Species of lichens on a basalt boulder in Wallula Gap are among glimmers of spring appearing in the area.


A common redpoll.

Yes, it is February 2012 and some very interesting things are happening around you as glimmers of real spring appear across the landscape. Several species of desert native plants are abandoning dormancy and starting to put out the first fist of growth, knocking the cap off winter.

It was 58-degrees Fahrenheit in Wallula Gap on Jan. 28, and many organisms continue to awaken. The Sandburg's blue bunch grass is already up and out, as are the first gnats and early native flies.

The salt and pepper lomatium (pronounced low-may-shum) will soon bloom around the Gap. It is the first blooming native plant, and announces the arrival of spring across the desert areas of the Lower Columbia Basin. It brings with it the first spark of renewed life in a drab, silent landscape. The small white and purple flower often blooms right behind the retreating snow drifts, bursting out of the cold earth looking for longer days and a warmer sun.

One very primitive type of plant that is in full display year-round in the Gap area are the many species of lichens ( pronounced like-ins) that grow in concentric circles and blotches. Some looking like blotches of chewed gum stuck on a rock, they are colored day-glow orange, pale lime-green, burnt rust, bright yellow and flat green, as well as black and many shades of brown, gray and white. These plants abound in brilliant colored colonies on all the basalt rims and boulders found within the Gap, leaving the whole area looking like a giant paint ball target range.

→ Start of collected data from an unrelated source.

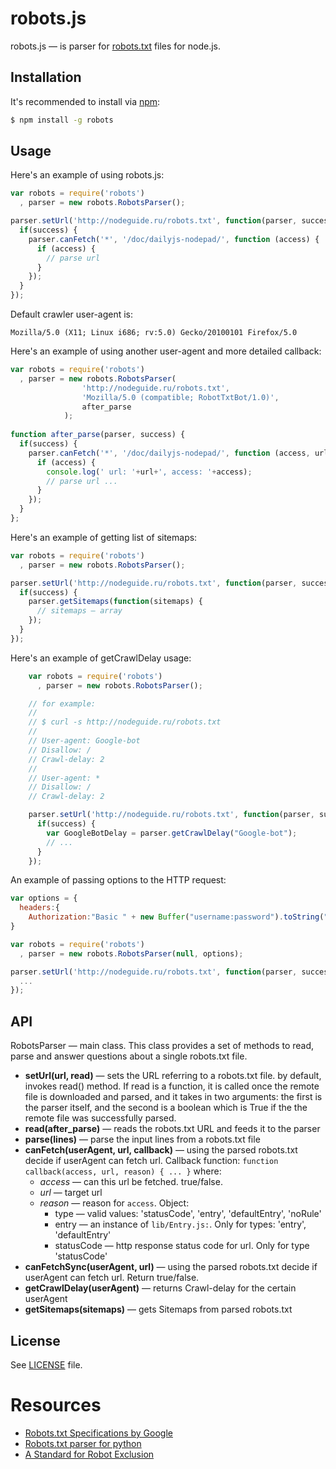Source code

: robots.js
=========

robots.js — is parser for [robots.txt](www.robotstxt.org) files for node.js.

Installation
------------

It's recommended to install via [npm](https://github.com/isaacs/npm/):

```bash
$ npm install -g robots
```

Usage
-----

Here's an example of using robots.js:

```javascript
var robots = require('robots')
  , parser = new robots.RobotsParser();

parser.setUrl('http://nodeguide.ru/robots.txt', function(parser, success) {
  if(success) {
    parser.canFetch('*', '/doc/dailyjs-nodepad/', function (access) {
      if (access) {
        // parse url
      }
    });
  }
});
```

Default crawler user-agent is:

    Mozilla/5.0 (X11; Linux i686; rv:5.0) Gecko/20100101 Firefox/5.0

Here's an example of using another user-agent and more detailed callback:

```javascript
var robots = require('robots')
  , parser = new robots.RobotsParser(
                'http://nodeguide.ru/robots.txt',
                'Mozilla/5.0 (compatible; RobotTxtBot/1.0)',
                after_parse
            );
            
function after_parse(parser, success) {
  if(success) {
    parser.canFetch('*', '/doc/dailyjs-nodepad/', function (access, url, reason) {
      if (access) {
        console.log(' url: '+url+', access: '+access);
        // parse url ...
      }
    });
  }
};
```

Here's an example of getting list of sitemaps:

```javascript
var robots = require('robots')
  , parser = new robots.RobotsParser();

parser.setUrl('http://nodeguide.ru/robots.txt', function(parser, success) {
  if(success) {
    parser.getSitemaps(function(sitemaps) {
      // sitemaps — array
    });
  }
});
```

Here's an example of getCrawlDelay usage:

```javascript
    var robots = require('robots')
      , parser = new robots.RobotsParser();

    // for example:
    //
    // $ curl -s http://nodeguide.ru/robots.txt
    //
    // User-agent: Google-bot
    // Disallow: / 
    // Crawl-delay: 2
    //
    // User-agent: *
    // Disallow: /
    // Crawl-delay: 2

    parser.setUrl('http://nodeguide.ru/robots.txt', function(parser, success) {
      if(success) {
        var GoogleBotDelay = parser.getCrawlDelay("Google-bot");
        // ...
      }
    });
```

An example of passing options to the HTTP request:

```javascript
var options = {
  headers:{
    Authorization:"Basic " + new Buffer("username:password").toString("base64")}
}

var robots = require('robots')
  , parser = new robots.RobotsParser(null, options);

parser.setUrl('http://nodeguide.ru/robots.txt', function(parser, success) {
  ...
});
```


API
---

RobotsParser — main class. This class provides a set of methods to read,
parse and answer questions about a single robots.txt file.

  * **setUrl(url, read)** — sets the URL referring to a robots.txt file.
    by default, invokes read() method.
    If read is a function, it is called once the remote file is downloaded and parsed, and it
      takes in two arguments: the first is the parser itself, and the second is a boolean
      which is True if the the remote file was successfully parsed.
  * **read(after_parse)** — reads the robots.txt URL and feeds it to the parser
  * **parse(lines)** — parse the input lines from a robots.txt file
  * **canFetch(userAgent, url, callback)** — using the parsed robots.txt decide if
    userAgent can fetch url. Callback function:
    ``function callback(access, url, reason) { ... }``
    where:
    * *access* — can this url be fetched. true/false.
    * *url* — target url
    * *reason* — reason for ``access``. Object:
      * type — valid values: 'statusCode', 'entry', 'defaultEntry', 'noRule'
      * entry — an instance of ``lib/Entry.js:``. Only for types: 'entry', 'defaultEntry'
      * statusCode — http response status code for url. Only for type 'statusCode'
  * **canFetchSync(userAgent, url)** — using the parsed robots.txt decide if
    userAgent can fetch url. Return true/false.
  * **getCrawlDelay(userAgent)** — returns Crawl-delay for the certain userAgent
  * **getSitemaps(sitemaps)** — gets Sitemaps from parsed robots.txt

License
-------

See [LICENSE](https://github.com/ekalinin/robots.js/blob/master/LICENSE)
file.


Resources
=========

  * [Robots.txt Specifications by Google](http://code.google.com/web/controlcrawlindex/docs/robots_txt.html)
  * [Robots.txt parser for python](http://docs.python.org/library/robotparser.html)
  * [A Standard for Robot Exclusion](http://www.robotstxt.org/orig.html)
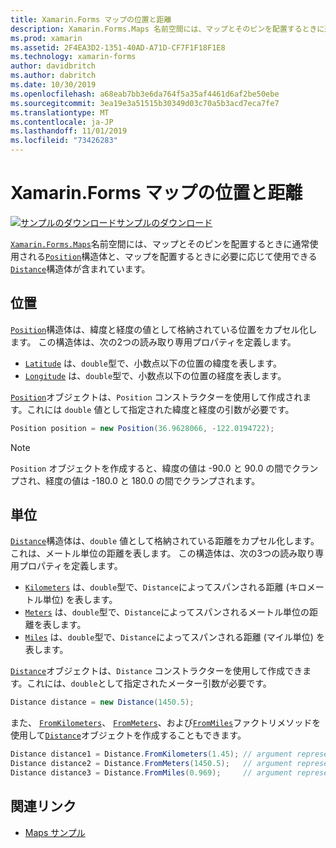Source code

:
 ```yaml
---
title: Xamarin.Forms マップの位置と距離
description: Xamarin.Forms.Maps 名前空間には、マップとそのピンを配置するときに通常使用される位置構造体と、マップを配置するときに必要に応じて使用できる距離構造体が含まれます。
ms.prod: xamarin
ms.assetid: 2F4EA3D2-1351-40AD-A71D-CF7F1F18F1E8
ms.technology: xamarin-forms
author: davidbritch
ms.author: dabritch
ms.date: 10/30/2019
ms.openlocfilehash: a68eab7bb3e6da764f5a35af4461d6af2be50ebe
ms.sourcegitcommit: 3ea19e3a51515b30349d03c70a5b3acd7eca7fe7
ms.translationtype: MT
ms.contentlocale: ja-JP
ms.lasthandoff: 11/01/2019
ms.locfileid: "73426283"
---
```

# <a name="xamarinforms-map-position-and-distance"></a>Xamarin.Forms マップの位置と距離

[![サンプルのダウンロード](~/media/shared/download.png)サンプルのダウンロード](https://docs.microsoft.com/samples/xamarin/xamarin-forms-samples/workingwithmaps)

[`Xamarin.Forms.Maps`](xref:Xamarin.Forms.Maps)名前空間には、マップとそのピンを配置するときに通常使用される[`Position`](xref:Xamarin.Forms.Maps.Position)構造体と、マップを配置するときに必要に応じて使用できる[`Distance`](xref:Xamarin.Forms.Maps.Distance)構造体が含まれています。

## <a name="position"></a>位置

[`Position`](xref:Xamarin.Forms.Maps.Position)構造体は、緯度と経度の値として格納されている位置をカプセル化します。 この構造体は、次の2つの読み取り専用プロパティを定義します。

- [`Latitude`](xref:Xamarin.Forms.Maps.Position.Latitude) は、`double`型で、小数点以下の位置の緯度を表します。
- [`Longitude`](xref:Xamarin.Forms.Maps.Position.Longitude) は、`double`型で、小数点以下の位置の経度を表します。

[`Position`](xref:Xamarin.Forms.Maps.Position)オブジェクトは、`Position` コンストラクターを使用して作成されます。これには `double` 値として指定された緯度と経度の引数が必要です。

```csharp
Position position = new Position(36.9628066, -122.0194722);
```

> [!NOTE]
> `Position` オブジェクトを作成すると、緯度の値は -90.0 と 90.0 の間でクランプされ、経度の値は -180.0 と 180.0 の間でクランプされます。

## <a name="distance"></a>単位

[`Distance`](xref:Xamarin.Forms.Maps.Distance)構造体は、`double` 値として格納されている距離をカプセル化します。これは、メートル単位の距離を表します。 この構造体は、次の3つの読み取り専用プロパティを定義します。

- [`Kilometers`](xref:Xamarin.Forms.Maps.Distance.Kilometers) は、`double`型で、`Distance`によってスパンされる距離 (キロメートル単位) を表します。
- [`Meters`](xref:Xamarin.Forms.Maps.Distance.Meters) は、`double`型で、`Distance`によってスパンされるメートル単位の距離を表します。
- [`Miles`](xref:Xamarin.Forms.Maps.Distance.Miles) は、`double`型で、`Distance`によってスパンされる距離 (マイル単位) を表します。

[`Distance`](xref:Xamarin.Forms.Maps.Distance)オブジェクトは、`Distance` コンストラクターを使用して作成できます。これには、`double`として指定されたメーター引数が必要です。

```csharp
Distance distance = new Distance(1450.5);
```

また、 [`FromKilometers`](xref:Xamarin.Forms.Maps.Distance.FromKilometers*)、 [`FromMeters`](xref:Xamarin.Forms.Maps.Distance.FromMeters*)、および[`FromMiles`](xref:Xamarin.Forms.Maps.Distance.FromMiles*)ファクトリメソッドを使用して[`Distance`](xref:Xamarin.Forms.Maps.Distance)オブジェクトを作成することもできます。

```csharp
Distance distance1 = Distance.FromKilometers(1.45); // argument represents the number of kilometers
Distance distance2 = Distance.FromMeters(1450.5);   // argument represents the number of meters
Distance distance3 = Distance.FromMiles(0.969);     // argument represents the number of miles
```

## <a name="related-links"></a>関連リンク

- [Maps サンプル](https://docs.microsoft.com/samples/xamarin/xamarin-forms-samples/workingwithmaps)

Hard as stone, these bright colored plants plastered against the surface of the ancient lava are starting a process that will over time break the surface areas of their host rocks into microscopic hairline fractures. Over many years the process will slowly turn the rocks into sands and soils after drawing nutrients, minerals and salts from this magma as they grow under the desert sun on very hot surfaces.

All about you right now in Walla Walla County is yet another irruption of an Arctic species of bird. A small winter finch known as the common redpoll has arrived. This 5-inch-long bird has a distinctive red cap and a small conical bill tooled to feed on thistle, catkins, knapweed and small grass seeds.

They arrive here solo and in small flocks. A large flock of 300 redpolls were seen a little more than a week ago in a dense patch of yellow starthistle that had gone to seed. These winter finches are challenged when feeding on this knapweed species as it has a halo of one-half- to quarter-inch-long sharp, yellow needle spines that protect the seed head.

The last time we saw common redpolls in Walla Walla County in these numbers was the winter of 1985-86. So as you look at birds visiting your feeders, watch for a red cap, very small bill and some dark streaking on the flanks in a background of white. They also have a forked tail, a black chin and a pink upper chest in the case of the adult males. Keep your eyes for these little Arctic beauties.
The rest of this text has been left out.